DATA EXCERPTS »
━━━━━━━━

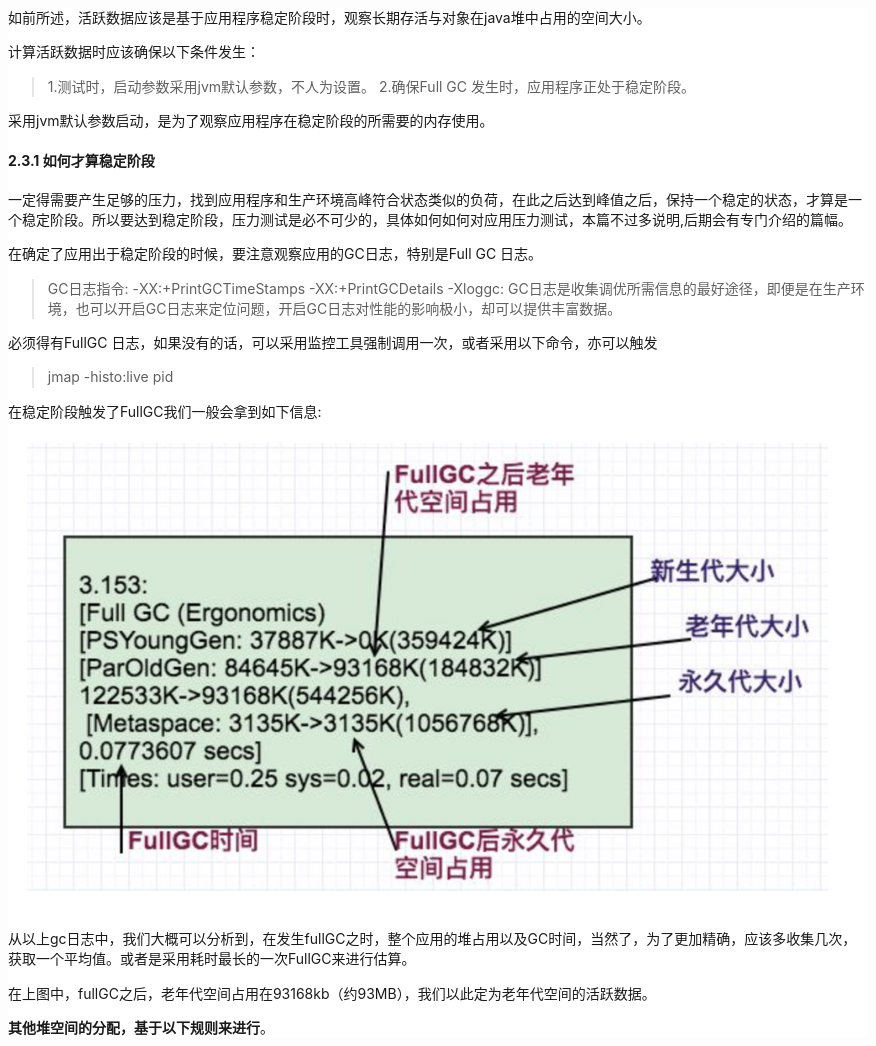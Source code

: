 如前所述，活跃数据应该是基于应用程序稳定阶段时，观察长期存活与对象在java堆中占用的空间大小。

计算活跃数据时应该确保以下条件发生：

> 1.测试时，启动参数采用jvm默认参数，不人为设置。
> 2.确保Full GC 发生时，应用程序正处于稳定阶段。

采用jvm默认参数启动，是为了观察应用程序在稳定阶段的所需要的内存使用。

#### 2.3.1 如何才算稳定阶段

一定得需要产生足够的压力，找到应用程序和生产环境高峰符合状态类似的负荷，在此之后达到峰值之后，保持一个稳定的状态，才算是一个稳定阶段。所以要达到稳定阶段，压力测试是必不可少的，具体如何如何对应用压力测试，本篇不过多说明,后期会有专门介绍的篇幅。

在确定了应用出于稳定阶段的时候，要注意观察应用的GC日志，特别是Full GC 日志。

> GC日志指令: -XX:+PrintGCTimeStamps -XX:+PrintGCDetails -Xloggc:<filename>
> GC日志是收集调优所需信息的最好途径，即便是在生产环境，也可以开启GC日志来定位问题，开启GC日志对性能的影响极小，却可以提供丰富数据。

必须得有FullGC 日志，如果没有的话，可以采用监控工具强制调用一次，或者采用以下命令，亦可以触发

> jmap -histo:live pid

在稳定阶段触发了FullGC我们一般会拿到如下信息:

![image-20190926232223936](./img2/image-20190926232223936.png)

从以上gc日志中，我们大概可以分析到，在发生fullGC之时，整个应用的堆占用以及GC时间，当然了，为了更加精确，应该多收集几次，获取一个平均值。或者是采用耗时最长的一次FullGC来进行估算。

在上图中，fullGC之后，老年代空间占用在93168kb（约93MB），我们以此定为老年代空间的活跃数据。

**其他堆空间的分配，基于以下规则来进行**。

━━━━━━━━

Retype all the entries word for word; the pictures stay out.

Source code

: 如前所述，活跃数据应该是基于应用程序稳定阶段时，观察长期存活与对象在java堆中占用的空间大小。

计算活跃数据时应该确保以下条件发生：

> 1.测试时，启动参数采用jvm默认参数，不人为设置。
> 2.确保Full GC 发生时，应用程序正处于稳定阶段。

采用jvm默认参数启动，是为了观察应用程序在稳定阶段的所需要的内存使用。

#### 2.3.1 如何才算稳定阶段

一定得需要产生足够的压力，找到应用程序和生产环境高峰符合状态类似的负荷，在此之后达到峰值之后，保持一个稳定的状态，才算是一个稳定阶段。所以要达到稳定阶段，压力测试是必不可少的，具体如何如何对应用压力测试，本篇不过多说明,后期会有专门介绍的篇幅。

在确定了应用出于稳定阶段的时候，要注意观察应用的GC日志，特别是Full GC 日志。

> GC日志指令: -XX:+PrintGCTimeStamps -XX:+PrintGCDetails -Xloggc:<filename>
> GC日志是收集调优所需信息的最好途径，即便是在生产环境，也可以开启GC日志来定位问题，开启GC日志对性能的影响极小，却可以提供丰富数据。

必须得有FullGC 日志，如果没有的话，可以采用监控工具强制调用一次，或者采用以下命令，亦可以触发

> jmap -histo:live pid

在稳定阶段触发了FullGC我们一般会拿到如下信息:

![image-20190926232223936](./img2/image-20190926232223936.png)

从以上gc日志中，我们大概可以分析到，在发生fullGC之时，整个应用的堆占用以及GC时间，当然了，为了更加精确，应该多收集几次，获取一个平均值。或者是采用耗时最长的一次FullGC来进行估算。

在上图中，fullGC之后，老年代空间占用在93168kb（约93MB），我们以此定为老年代空间的活跃数据。

**其他堆空间的分配，基于以下规则来进行**。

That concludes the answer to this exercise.